Bonding
The governance bonding mechanism (G-Bonding) functions as the primary method for acquiring protocol governance rights. It is designed to attract early participants who contribute to shaping the protocol’s foundational decisions, and bonding discounts serve as compensation for this commitment. G-Bonding is an algorithmic, fully automated system run by smart contracts, which functions autonomously without any human intervention.

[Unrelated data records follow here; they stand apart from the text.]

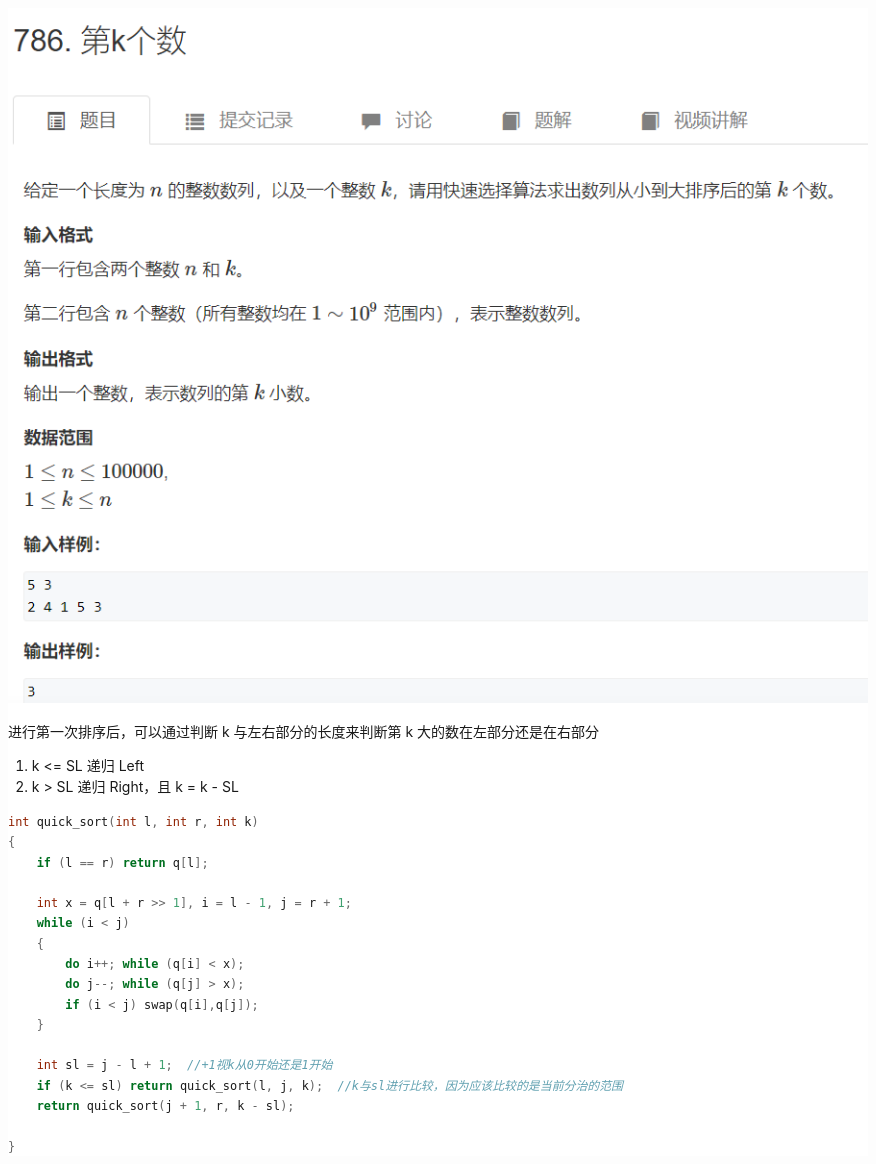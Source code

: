 ​![image](assets/image-20231110144402-enqmj57.png)​

进行第一次排序后，可以通过判断 k 与左右部分的长度来判断第 k 大的数在左部分还是在右部分

1. k <= SL 递归 Left
2. k > SL 递归 Right，且 k = k - SL

```cpp
int quick_sort(int l, int r, int k)
{
    if (l == r) return q[l];

    int x = q[l + r >> 1], i = l - 1, j = r + 1;
    while (i < j)
    {
        do i++; while (q[i] < x);
        do j--; while (q[j] > x);
        if (i < j) swap(q[i],q[j]);
    }

    int sl = j - l + 1;  //+1视k从0开始还是1开始
    if (k <= sl) return quick_sort(l, j, k);  //k与sl进行比较，因为应该比较的是当前分治的范围
    return quick_sort(j + 1, r, k - sl);

}
```
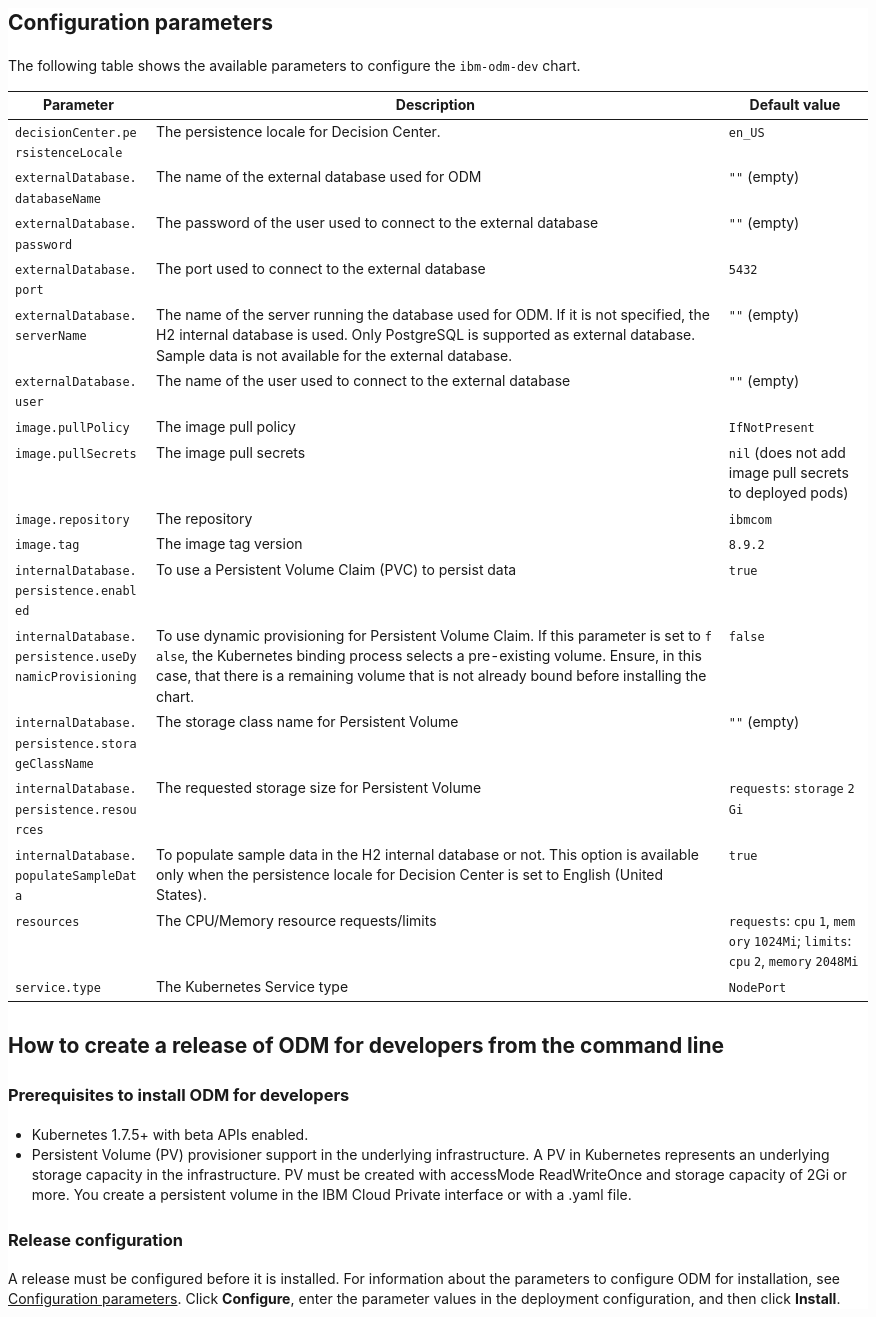 ## Configuration parameters

The following table shows the available parameters to configure the `ibm-odm-dev` chart.

| Parameter                                   | Description                             | Default value                                   |
| ------------------------------------------- | --------------------------------------- | ----------------------------------------------- |
| `decisionCenter.persistenceLocale`   | The persistence locale for Decision Center. | `en_US` |
| `externalDatabase.databaseName`             | The name of the external database used for ODM | `""` (empty) |
| `externalDatabase.password`                 | The password of the user used to connect to the external database | `""` (empty) |
| `externalDatabase.port`                     | The port used to connect to the external database | `5432` |
| `externalDatabase.serverName`               | The name of the server running the database used for ODM. If it is not specified, the H2 internal database is used. Only PostgreSQL is supported as external database. Sample data is not available for the external database. | `""` (empty) |
| `externalDatabase.user`                     | The name of the user used to connect to the external database | `""` (empty) |
| `image.pullPolicy`                          | The image pull policy         | `IfNotPresent`                                  |
| `image.pullSecrets`                         | The image pull secrets        | `nil` (does not add image pull secrets to deployed pods) |
| `image.repository`                          | The repository                | `ibmcom`                                        |
| `image.tag`                                 | The image tag version                   | `8.9.2`                                         |
| `internalDatabase.persistence.enabled`      | To use a Persistent Volume Claim (PVC) to persist data | `true` |
| `internalDatabase.persistence.useDynamicProvisioning` | To use dynamic provisioning for Persistent Volume Claim. If this parameter is set to `false`, the Kubernetes binding process selects a pre-existing volume. Ensure, in this case, that there is a remaining volume that is not already bound before installing the chart. | `false` |
| `internalDatabase.persistence.storageClassName`       | The storage class name for Persistent Volume  | `""` (empty) |
| `internalDatabase.persistence.resources` | The requested storage size for Persistent Volume | `requests`: `storage` `2Gi`  |
| `internalDatabase.populateSampleData`       | To populate sample data in the H2 internal database or not. This option is available only when the persistence locale for Decision Center is set to English (United States).| `true` |
| `resources`                                 | The CPU/Memory resource requests/limits     | `requests`: `cpu` `1`, `memory` `1024Mi`; `limits`: `cpu` `2`, `memory` `2048Mi` |
| `service.type`                              | The Kubernetes Service type   | `NodePort`                                   |

## How to create a release of ODM for developers from the command line

### Prerequisites to install ODM for developers

- Kubernetes 1.7.5+ with beta APIs enabled.
- Persistent Volume (PV) provisioner support in the underlying infrastructure. A PV in Kubernetes represents an underlying storage capacity in the infrastructure. PV must be created with accessMode ReadWriteOnce and storage capacity of 2Gi or more. You create a persistent volume in the IBM Cloud Private interface or with a .yaml file.

### Release configuration
A release must be configured before it is installed. For information about the parameters to configure ODM for installation, see [Configuration parameters](#configuration-parameters). Click **Configure**, enter the parameter values in the deployment configuration, and then click **Install**.
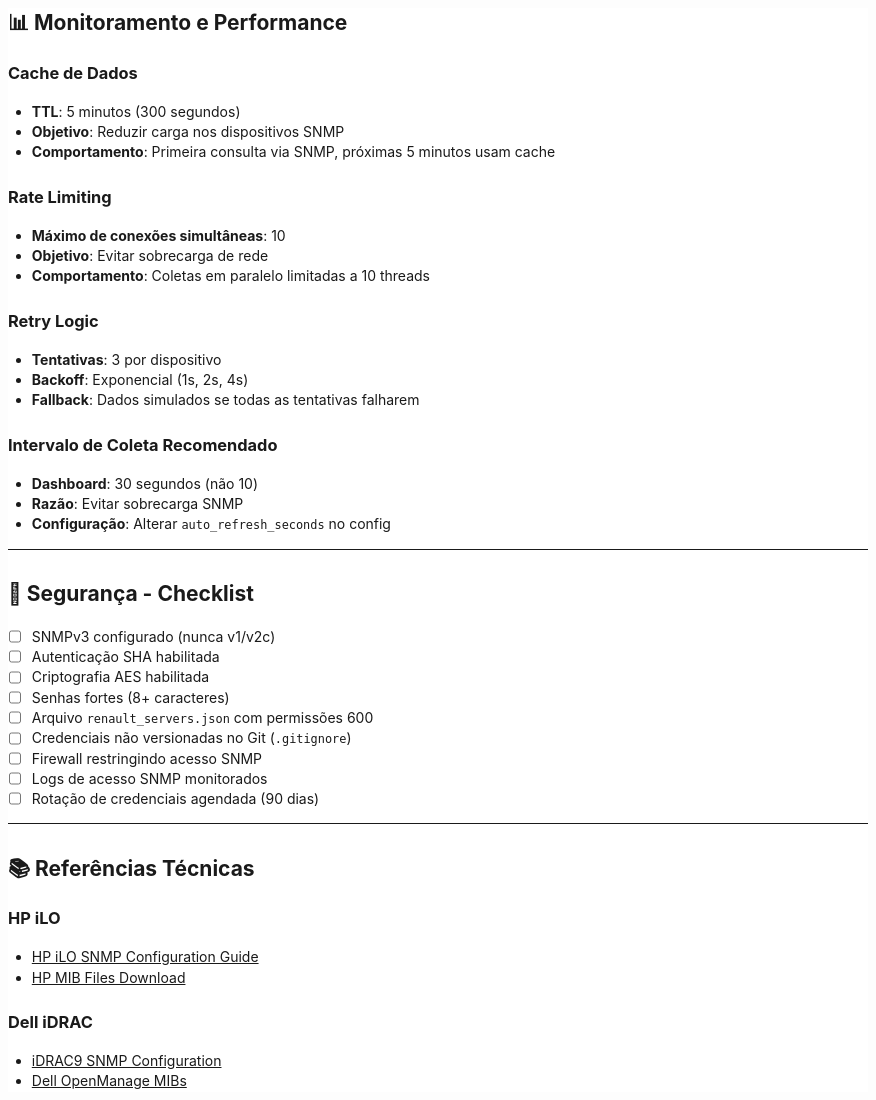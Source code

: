 
## 📊 Monitoramento e Performance

### Cache de Dados
- **TTL**: 5 minutos (300 segundos)
- **Objetivo**: Reduzir carga nos dispositivos SNMP
- **Comportamento**: Primeira consulta via SNMP, próximas 5 minutos usam cache

### Rate Limiting
- **Máximo de conexões simultâneas**: 10
- **Objetivo**: Evitar sobrecarga de rede
- **Comportamento**: Coletas em paralelo limitadas a 10 threads

### Retry Logic
- **Tentativas**: 3 por dispositivo
- **Backoff**: Exponencial (1s, 2s, 4s)
- **Fallback**: Dados simulados se todas as tentativas falharem

### Intervalo de Coleta Recomendado
- **Dashboard**: 30 segundos (não 10)
- **Razão**: Evitar sobrecarga SNMP
- **Configuração**: Alterar `auto_refresh_seconds` no config

---

## 🔐 Segurança - Checklist

- [ ] SNMPv3 configurado (nunca v1/v2c)
- [ ] Autenticação SHA habilitada
- [ ] Criptografia AES habilitada
- [ ] Senhas fortes (8+ caracteres)
- [ ] Arquivo `renault_servers.json` com permissões 600
- [ ] Credenciais não versionadas no Git (`.gitignore`)
- [ ] Firewall restringindo acesso SNMP
- [ ] Logs de acesso SNMP monitorados
- [ ] Rotação de credenciais agendada (90 dias)

---

## 📚 Referências Técnicas

### HP iLO
- [HP iLO SNMP Configuration Guide](https://support.hpe.com/hpesc/public/docDisplay?docId=emr_na-c03334051)
- [HP MIB Files Download](https://support.hpe.com/hpesc/public/swd/detail?swItemId=MTX_53293d026fb147958b223069b6)

### Dell iDRAC
- [iDRAC9 SNMP Configuration](https://www.dell.com/support/manuals/en-us/idrac9-lifecycle-controller-v3.3-series/idrac_3.30.30.30_ug/snmp-configuration)
- [Dell OpenManage MIBs](https://www.dell.com/support/kbdoc/en-us/000177080/openmanage-server-administrator-omsa-mibs)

In addition, G-Bonding serves as a capital formation mechanism to build the Treasury during the genesis phase of protocol development. Early and aggressive Treasury formation is economically rational, as Treasurys’ size determines both the magnitude of future staking rewards and the protocol’s long-term economic resilience. To ensure the Treasury reaches sufficient scale, 50% of the GEN supply is allocated to bonding over an eight-year genesis period. This allocation is intentionally front-loaded to maximize early Treasury formation and gradually tapers according to a four-year halving schedule.
Cycles
Years
Total Bonding
Annual Bonding
1
1-4
700,000,000
175,000,000
2
5-8
350,000,000
87,500,000
Bonding discounts are inversely proportional to Treasury health, with discount levels adjusting automatically based on the ratio between circulating GEN supply and Treasury reserves. If the Treasury is undercapitalized relative to GEN’s market capitalization, discounts increase to attract capital. Conversely, as the Treasury becomes sufficiently capitalized, discounts converge toward zero. Vesting durations are scaled in proportion to the applied discount, such that larger discounts require longer vesting commitments.